I thought that after 3 days of labor and 10 hours of pushing through what turned out to be an oddly shaped pelvis, that my midwife would say Never Again. But when I asked her she said, Oh, the tracks have been greased!
What feels like one of the biggest reasons for not having more children also seems like one that shouldn't matter as much as it does. Many other courageous women in my position have gone on to have many more children, but I think I'd go crazy if I had to go through my low milk supply thing again. Call me weak. (I would not count on being able to breastfeed after a second pregnancy.)
The experience of ot being able to breastfeed as much as I would have liked, and all the associated junk, threatened to rob me of much of my enjoyment of Dd's infancy. I refused to let that happen but it was a tough battle. Now that Dd is almost 15 months old and my (essentially full time) efforts have resulted in a wonderful breastfeeding relationship, I would hate to cut it short by having another baby. After all we've been through, Dd loves to breastfeed, and I just can't see ending it before she is ready.
Sometimes I think I'm allowing myself to be doubly hurt by this, pain with Dd and not allowing myself another child because of it. But there are other reasons too. This one just looms as the largest.
Other reasons include, yes, the environment. Also I am the kind of person who has always focused on doing just a few things at a very high level. I worry that with more children I would feel spread too thin. I still hold Dd for all naps. I need a lot of sleep that I get by doing this. I want to continue this for as long as she is in need of this.
Our finances are comfortable at this family size, and to add to the family would mean more work hours for Dh. What's the point of having more children if he has to take more time away from home to feed them?
I've thought that after Dd weans herself I might be willing to consider another pregnancy, but I don't think I have many fertile years left.
But we are very happy. Our family is very cozy.
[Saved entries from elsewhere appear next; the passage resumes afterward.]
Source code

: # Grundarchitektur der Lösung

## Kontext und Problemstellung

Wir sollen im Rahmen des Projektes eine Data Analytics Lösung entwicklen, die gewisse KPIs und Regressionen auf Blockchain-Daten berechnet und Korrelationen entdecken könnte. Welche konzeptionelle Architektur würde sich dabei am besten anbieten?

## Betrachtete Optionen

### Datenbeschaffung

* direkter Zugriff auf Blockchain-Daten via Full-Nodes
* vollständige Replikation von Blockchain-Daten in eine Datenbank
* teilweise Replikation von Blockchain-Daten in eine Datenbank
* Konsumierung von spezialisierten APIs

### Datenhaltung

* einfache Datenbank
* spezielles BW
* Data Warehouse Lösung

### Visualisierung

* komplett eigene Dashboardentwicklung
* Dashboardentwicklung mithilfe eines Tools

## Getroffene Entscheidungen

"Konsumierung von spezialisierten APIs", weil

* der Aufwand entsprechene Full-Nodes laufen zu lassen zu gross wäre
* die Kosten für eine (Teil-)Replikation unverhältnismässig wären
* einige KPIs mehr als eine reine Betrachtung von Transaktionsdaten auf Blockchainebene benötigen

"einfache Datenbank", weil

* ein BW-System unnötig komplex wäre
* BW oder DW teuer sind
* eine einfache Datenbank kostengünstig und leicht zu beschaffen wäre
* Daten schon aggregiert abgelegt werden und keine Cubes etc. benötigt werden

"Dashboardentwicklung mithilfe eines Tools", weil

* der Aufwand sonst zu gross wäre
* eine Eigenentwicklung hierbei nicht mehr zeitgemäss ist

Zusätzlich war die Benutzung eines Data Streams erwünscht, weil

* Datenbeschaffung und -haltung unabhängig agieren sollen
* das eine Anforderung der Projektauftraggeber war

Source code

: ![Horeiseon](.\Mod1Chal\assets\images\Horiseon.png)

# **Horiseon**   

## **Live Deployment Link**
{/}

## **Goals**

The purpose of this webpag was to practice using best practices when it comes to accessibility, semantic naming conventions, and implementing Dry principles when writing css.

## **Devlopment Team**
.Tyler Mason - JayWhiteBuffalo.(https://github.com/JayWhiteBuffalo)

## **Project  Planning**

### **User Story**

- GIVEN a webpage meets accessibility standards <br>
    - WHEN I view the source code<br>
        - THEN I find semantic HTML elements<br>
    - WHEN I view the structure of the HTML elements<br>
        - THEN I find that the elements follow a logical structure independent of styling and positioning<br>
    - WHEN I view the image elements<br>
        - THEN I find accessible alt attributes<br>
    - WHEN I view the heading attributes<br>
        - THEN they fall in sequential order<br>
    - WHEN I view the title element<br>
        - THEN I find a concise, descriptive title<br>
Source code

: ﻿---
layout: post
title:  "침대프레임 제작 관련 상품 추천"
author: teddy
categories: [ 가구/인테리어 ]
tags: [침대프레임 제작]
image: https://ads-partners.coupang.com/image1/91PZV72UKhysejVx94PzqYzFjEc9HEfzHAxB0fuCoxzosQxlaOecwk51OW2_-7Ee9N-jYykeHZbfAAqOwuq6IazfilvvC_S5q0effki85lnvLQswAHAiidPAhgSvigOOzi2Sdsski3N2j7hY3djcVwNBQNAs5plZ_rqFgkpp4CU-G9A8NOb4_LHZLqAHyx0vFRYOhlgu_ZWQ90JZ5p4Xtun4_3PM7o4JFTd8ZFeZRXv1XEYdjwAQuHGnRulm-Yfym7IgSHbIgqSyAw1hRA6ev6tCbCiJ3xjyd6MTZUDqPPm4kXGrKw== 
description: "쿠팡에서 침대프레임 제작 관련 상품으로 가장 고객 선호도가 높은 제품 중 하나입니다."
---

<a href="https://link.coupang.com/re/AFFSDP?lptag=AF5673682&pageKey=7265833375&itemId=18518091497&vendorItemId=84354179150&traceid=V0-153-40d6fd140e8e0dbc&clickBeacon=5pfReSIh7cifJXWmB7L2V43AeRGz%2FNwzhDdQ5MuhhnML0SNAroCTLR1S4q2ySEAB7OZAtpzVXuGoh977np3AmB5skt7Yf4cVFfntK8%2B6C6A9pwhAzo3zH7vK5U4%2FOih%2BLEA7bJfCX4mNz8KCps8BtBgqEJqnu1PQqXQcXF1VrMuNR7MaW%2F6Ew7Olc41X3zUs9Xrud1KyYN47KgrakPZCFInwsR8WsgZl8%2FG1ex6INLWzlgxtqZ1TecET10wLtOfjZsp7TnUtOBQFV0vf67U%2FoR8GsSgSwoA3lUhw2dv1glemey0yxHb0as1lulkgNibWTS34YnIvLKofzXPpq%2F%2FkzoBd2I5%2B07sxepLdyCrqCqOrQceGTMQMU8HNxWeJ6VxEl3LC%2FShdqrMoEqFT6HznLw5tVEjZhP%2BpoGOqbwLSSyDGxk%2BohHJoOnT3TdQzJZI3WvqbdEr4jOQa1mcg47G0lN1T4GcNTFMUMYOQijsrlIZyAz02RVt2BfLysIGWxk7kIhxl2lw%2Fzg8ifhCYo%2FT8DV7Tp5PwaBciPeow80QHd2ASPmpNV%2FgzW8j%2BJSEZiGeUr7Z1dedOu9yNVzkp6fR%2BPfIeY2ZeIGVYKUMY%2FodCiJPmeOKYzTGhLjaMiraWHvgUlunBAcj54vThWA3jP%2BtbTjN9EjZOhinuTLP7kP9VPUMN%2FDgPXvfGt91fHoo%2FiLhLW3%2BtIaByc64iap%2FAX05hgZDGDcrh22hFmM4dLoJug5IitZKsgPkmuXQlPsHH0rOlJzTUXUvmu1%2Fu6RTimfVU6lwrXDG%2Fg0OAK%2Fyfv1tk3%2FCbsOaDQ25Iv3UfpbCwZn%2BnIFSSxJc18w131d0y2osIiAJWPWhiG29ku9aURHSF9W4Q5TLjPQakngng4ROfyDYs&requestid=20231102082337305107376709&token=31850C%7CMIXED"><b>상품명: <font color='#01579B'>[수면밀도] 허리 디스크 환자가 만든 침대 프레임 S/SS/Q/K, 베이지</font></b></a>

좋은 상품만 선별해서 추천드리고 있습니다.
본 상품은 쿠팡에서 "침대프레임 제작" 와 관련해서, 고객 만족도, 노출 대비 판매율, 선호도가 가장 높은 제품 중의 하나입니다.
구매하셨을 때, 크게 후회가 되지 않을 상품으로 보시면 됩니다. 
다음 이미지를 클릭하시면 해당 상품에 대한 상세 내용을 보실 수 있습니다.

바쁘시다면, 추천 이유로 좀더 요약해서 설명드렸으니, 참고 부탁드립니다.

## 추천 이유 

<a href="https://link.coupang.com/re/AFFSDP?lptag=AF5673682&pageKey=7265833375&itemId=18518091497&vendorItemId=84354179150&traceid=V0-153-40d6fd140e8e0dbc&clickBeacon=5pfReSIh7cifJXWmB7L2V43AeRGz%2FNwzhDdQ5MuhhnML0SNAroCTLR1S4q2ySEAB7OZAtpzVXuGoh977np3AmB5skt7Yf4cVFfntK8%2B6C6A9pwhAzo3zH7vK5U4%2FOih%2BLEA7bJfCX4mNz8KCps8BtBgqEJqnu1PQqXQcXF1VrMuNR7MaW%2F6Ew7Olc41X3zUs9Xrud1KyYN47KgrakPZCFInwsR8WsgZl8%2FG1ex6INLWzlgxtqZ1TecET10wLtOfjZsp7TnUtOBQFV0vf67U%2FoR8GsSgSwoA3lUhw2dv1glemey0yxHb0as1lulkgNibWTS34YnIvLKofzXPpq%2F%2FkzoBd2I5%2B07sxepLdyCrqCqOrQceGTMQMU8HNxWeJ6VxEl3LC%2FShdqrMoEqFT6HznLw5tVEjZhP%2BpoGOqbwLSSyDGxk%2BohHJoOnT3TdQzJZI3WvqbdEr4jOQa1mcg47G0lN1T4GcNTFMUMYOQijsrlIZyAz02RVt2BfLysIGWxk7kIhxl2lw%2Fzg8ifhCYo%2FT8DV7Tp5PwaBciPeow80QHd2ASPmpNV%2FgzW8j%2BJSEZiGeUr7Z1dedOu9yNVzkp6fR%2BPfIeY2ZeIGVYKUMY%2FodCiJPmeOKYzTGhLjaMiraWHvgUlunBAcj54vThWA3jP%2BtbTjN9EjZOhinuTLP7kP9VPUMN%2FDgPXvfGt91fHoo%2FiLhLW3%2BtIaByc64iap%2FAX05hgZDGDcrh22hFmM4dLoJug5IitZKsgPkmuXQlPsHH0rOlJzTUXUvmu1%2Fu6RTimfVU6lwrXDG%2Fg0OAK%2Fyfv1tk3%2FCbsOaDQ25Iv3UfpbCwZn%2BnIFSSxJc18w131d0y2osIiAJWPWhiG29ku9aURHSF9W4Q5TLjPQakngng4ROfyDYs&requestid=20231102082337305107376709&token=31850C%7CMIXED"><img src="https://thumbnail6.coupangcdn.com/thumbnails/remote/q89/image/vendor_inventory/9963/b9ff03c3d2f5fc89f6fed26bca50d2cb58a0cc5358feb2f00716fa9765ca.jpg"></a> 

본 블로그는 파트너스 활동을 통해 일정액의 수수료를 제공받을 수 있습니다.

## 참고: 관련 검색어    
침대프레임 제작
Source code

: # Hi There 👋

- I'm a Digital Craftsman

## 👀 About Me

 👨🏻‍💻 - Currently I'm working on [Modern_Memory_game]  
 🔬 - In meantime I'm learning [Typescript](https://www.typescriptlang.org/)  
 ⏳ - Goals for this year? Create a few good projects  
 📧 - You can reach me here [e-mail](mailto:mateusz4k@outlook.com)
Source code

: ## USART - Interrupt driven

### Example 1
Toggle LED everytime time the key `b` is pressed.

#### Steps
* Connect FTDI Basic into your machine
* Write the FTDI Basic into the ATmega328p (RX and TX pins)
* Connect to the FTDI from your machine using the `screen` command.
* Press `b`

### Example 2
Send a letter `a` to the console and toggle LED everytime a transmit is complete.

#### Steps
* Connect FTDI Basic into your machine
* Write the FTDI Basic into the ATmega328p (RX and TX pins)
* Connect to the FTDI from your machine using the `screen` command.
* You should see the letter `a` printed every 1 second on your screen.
I understand that love grows and I'm sure it would if we had another child, but right now I think it would be hard to be drawn away from Dd. Rather than have another child, we are concentrating on the one we have, reveling in her every moment. Dh thinks that Dd will consider her family so great that she'll never want to leave, and he hopes that is the case. I guess I worry that she'll feel so focused on, she'll choose the most distant college she can find and live in Europe for 10 years to get away from us.